A couple of years ago, I was asked to speak to a group of early education students at a local college. They were studying specialized teaching methodologies for Autistic students and, after bringing in an Autistic speaker, their professor wanted them to hear from a parent.
After I spoke, I opened the floor to questions. There was one I will never forget.
“How did you feel,” a student asked, “when your daughter was first diagnosed with autism?”
I took a deep breath and answered honestly. “I was terrified,” I said. “I sobbed. I retched over a toilet bowl. Because of everything that I thought that I knew about autism, I could not imagine that there was any real hope of a future for her.”
I took another deep breath before I continued.
“Because, you see, I didn’t know any better. I didn’t yet know that the terrifying and damaging rhetoric out there about autism wasn’t going to be our reality.”
Desperate to find help for my newly diagnosed daughter, I turned to other parents, doctors, researchers, therapists—anyone who cared for or worked with Autistic individuals. While in some cases their experiences were helpful, the truth was that no matter how much or how hard they’d studied, how renowned their work or esteemed their opinions, they could still only offer the perspective I already had—that of a neurotypical person making assumptions about the Autistic experience from the outside in.

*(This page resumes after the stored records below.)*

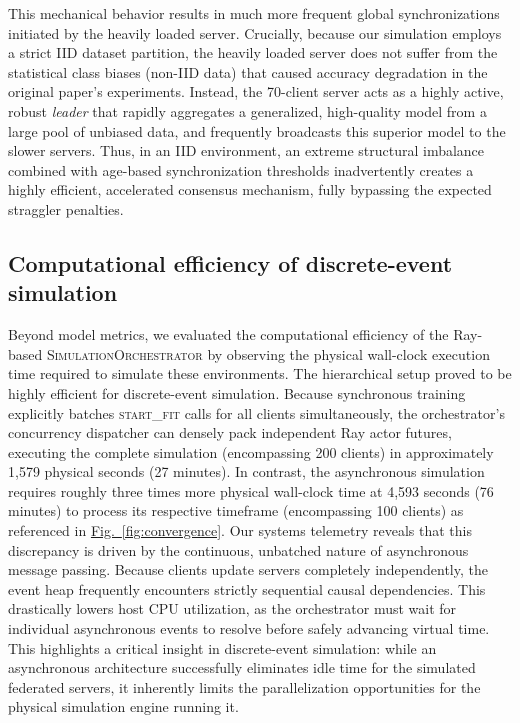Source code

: \documentclass[conference]{IEEEtran}
\newcommand{\figref}[1]{\hyperref[#1]{Fig.~\ref*{#1}}}
\begin{document}
This mechanical behavior results in much more frequent global synchronizations initiated by the heavily loaded server. Crucially, because our simulation employs a strict IID dataset partition, the heavily loaded server does not suffer from the statistical class biases (non-IID data) that caused accuracy degradation in the original paper's experiments. Instead, the 70-client server acts as a highly active, robust \textit{leader} that rapidly aggregates a generalized, high-quality model from a large pool of unbiased data, and frequently broadcasts this superior model to the slower servers. Thus, in an IID environment, an extreme structural imbalance combined with age-based synchronization thresholds inadvertently creates a highly efficient, accelerated consensus mechanism, fully bypassing the expected straggler penalties.

\subsection{Computational efficiency of discrete-event simulation}
Beyond model metrics, we evaluated the computational efficiency of the Ray-based \textsc{SimulationOrchestrator} by observing the physical wall-clock execution time required to simulate these environments. The hierarchical setup proved to be highly efficient for discrete-event simulation. Because synchronous training explicitly batches \textsc{start\_fit} calls for all clients simultaneously, the orchestrator's concurrency dispatcher can densely pack independent Ray actor futures, executing the complete simulation (encompassing 200 clients) in approximately 1,579 physical seconds (27 minutes). In contrast, the asynchronous simulation requires roughly three times more physical wall-clock time at 4,593 seconds (76 minutes) to process its respective timeframe (encompassing 100 clients) as referenced in \figref{fig:convergence}. Our systems telemetry reveals that this discrepancy is driven by the continuous, unbatched nature of asynchronous message passing. Because clients update servers completely independently, the event heap frequently encounters strictly sequential causal dependencies. This drastically lowers host CPU utilization, as the orchestrator must wait for individual asynchronous events to resolve before safely advancing virtual time. This highlights a critical insight in discrete-event simulation: while an asynchronous architecture successfully eliminates idle time for the simulated federated servers, it inherently limits the parallelization opportunities for the physical simulation engine running it.
\end{document}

Some of the so-called experts sold outrageous myths as truisms, backed by the long-outdated idea that in order to exist, a human trait must be expressed only in a way that is familiar and recognizable to neurotypicals—to wit: intelligence measured only by language-rich tests, the existence of empathy determined only by its method of delivery, theory of mind “proven” by a test so flawed that it’s not even wrong.
It soon became obvious that the current autism zeitgeist was off the mark. So I turned to the experts. The actual ones.
I searched for Autistic people who were able, in one way or another, to share their stories. As it turns out, they weren’t hard to find. In fact, they were—and are—everywhere.
Some of the folks I found were verbal, some were non-speaking. Some used electronic devices to communicate, some were able, after having spent years, as my friend Barb Rentenbach likes to say, “disguised as poor thinkers” to type their thoughts.
I yearned to hear everything they had to say. More than anything, I longed to understand my daughter’s experience not from the outside looking in but from the inside looking out.
It was on Brooke’s fifth birthday that I published a post called “The Gift of Perspective.”1 It was only the second post that I ever wrote on my then-brand-new blog, A Diary of a Mom. In it, I quoted an Autistic woman who had anonymously published an article ahead of April, well known at the time as Autism Awareness Month. She wrote, “Don’t pity me or try to cure or change me. If you could live in my head for just one day, you might weep at how much beauty I perceive in the world with my exquisite senses. I would not trade one small bit of that beauty, as overwhelming and powerful as it can be, for ‘normalcy.’”2
“I always feel so privileged,” I wrote in response, “to get glimpses into the minds and hearts of people who have lived through this. When someone says, ‘I wouldn’t change it for the world,’ well, what an amazing reminder that every bit of this struggle (both real and perceived) is SUBJECT TO PERCEPTION.”
My daughter was five when I wrote those words. She had little to no novel language. Her life was often frustrating and overwhelming and painful and hard. It was a life-changing moment.
Over the years, I have become increasingly grateful to those who give so generously of their time and precious energy to share some of the most intimate details of their lives in the name of a better world for their younger brethren. I don’t know what I would have done without their insight, their guidance, and their friendship. I cannot imagine the parent I would be today without having had their help in stripping away my own assumptions, my own ableism, and my deeply ingrained neurotypical bias in order to understand and respect my child’s inner life.
Their experiences may not be an exact match with hers. Some may not even come close. But always—always—there is invaluable insight to be gained from their writing: a glimpse of what it means to be Autistic in a predominantly neurotypical world.
There is no greater resource for neurotypical parents of Autistic children than the members of their own community. When parents come to me terrified, convinced there is no viable future for their precious children, this is where I send them: to those who not only wait to welcome our children with open arms, but who so willingly guide us as we make our way along this winding, rocky, beautiful path together.
They know, like no one else possibly can, of what they speak.